Durante la conferencia de prensa que brindó en La Plata, el funcionario de Axel Kicillof le deseó una pronta recuperación al diputado nacional y presidente del PJ bonaerense. En el mismo tramo, también hizo llegar sus saludos al intendente de Benito Juárez, Julio Marini.
Máximo Kirchner fue operado en el Hospital Italiano de La Plata por un cistoadenoma parotídeo bilateral, un tumor benigno ubicado en las glándulas salivales. Según trascendió, la intervención estaba prevista y el dirigente evoluciona favorablemente.
El gesto de Bianco no pasó inadvertido dentro del escenario político provincial.
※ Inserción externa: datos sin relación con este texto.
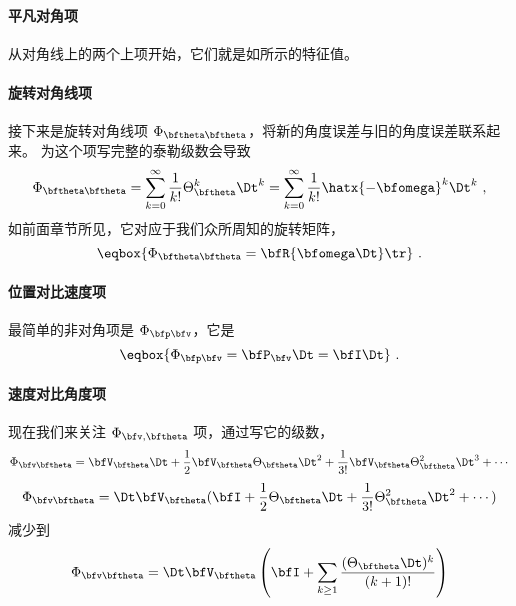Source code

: \paragraph{平凡对角项}
从对角线上的两个上项开始，它们就是如所示的特征值。 

\paragraph{旋转对角线项}
接下来是旋转对角线项 $\Phi_{\bftheta\bftheta}$，将新的角度误差与旧的角度误差联系起来。 
为这个项写完整的泰勒级数会导致
%
\begin{equation}
\Phi_{\bftheta\bftheta} = 
\sum_{k=0}^\infty \frac{1}{k!}\Theta_\bftheta^k \Dt^k = \sum_{k=0}^\infty \frac{1}{k!}\hatx{-\bfomega}^k \Dt^k ~, \label{equ:thetaThetaSeries}
\end{equation}
%
如前面章节所见，它对应于我们众所周知的旋转矩阵，
%
\begin{equation}
\eqbox{\Phi_{\bftheta\bftheta} = \bfR\{\bfomega\Dt\}\tr}~.
\end{equation}

\paragraph{位置对比速度项}
最简单的非对角项是 $\Phi_{\bfp\bfv}$，它是
%
\begin{equation}
\eqbox{\Phi_{\bfp\bfv} = \bfP_\bfv\Dt = \bfI\Dt}~.
\end{equation}

\paragraph{速度对比角度项}
现在我们来关注 $\Phi_{\bfv, \bftheta}$ 项，通过写它的级数，
%
\begin{equation}
\Phi_{\bfv\bftheta} = \bfV_\bftheta\Dt 
+ \frac{1}{2}\bfV_\bftheta\Theta_\bftheta\Dt^2 
+ \frac{1}{3!}\bfV_\bftheta\Theta_\bftheta^2\Dt^3
+\cdots
\end{equation}
%
\begin{equation}
\Phi_{\bfv\bftheta} = \Dt\bfV_\bftheta( \bfI 
+ \frac{1}{2}\Theta_\bftheta\Dt 
+ \frac{1}{3!}\Theta_\bftheta^2\Dt^2
+\cdots)
\end{equation}
%
减少到
%
\begin{equation}
\Phi_{\bfv\bftheta} = \Dt\bfV_\bftheta\left( \bfI 
+ \sum_{k\ge1}\frac{(\Theta_\bftheta\Dt)^k}{(k+1)!} 
\right)
\end{equation}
Llegó pocas semanas después de la fuerte polémica que se generó por los mensajes filtrados de Mayra Mendoza en un grupo de WhatsApp de intendentes peronistas, luego de que el propio ministro bonaerense fuera operado de urgencia por un cuadro de apendicitis durante un viaje a Barcelona junto al gobernador Axel Kicillof.
En aquel intercambio, la intendenta de Quilmes y referente de La Cámpora cuestionó la forma en que el entorno del gobernador comunicó y acompañó la situación de salud de Bianco. Además, vinculó ese episodio con la falta de gestos similares hacia Cristina Fernández de Kirchner cuando la expresidenta atravesó una intervención quirúrgica meses atrás. Porque, naturalmente, hasta una operación termina convertida en termómetro de la interna. La política argentina no descansa ni con anestesia.
La respuesta de Bianco había sido dura. En declaraciones radiales, calificó aquella situación como “penosa y patética” y sostuvo que le parecía “poco feliz utilizar un tema médico para hacer una chicana política”. También remarcó que incluso dirigentes opositores se habían comunicado para solidarizarse con él durante su internación.
Ahora, con el saludo público a Máximo Kirchner, el ministro pareció tomar distancia de aquella lógica de confrontación y buscó enviar una señal de distensión hacia La Cámpora. El mensaje puede leerse como un intento de bajar el tono de una interna que viene acumulando episodios de tensión entre el kicillofismo y el sector que conduce Máximo.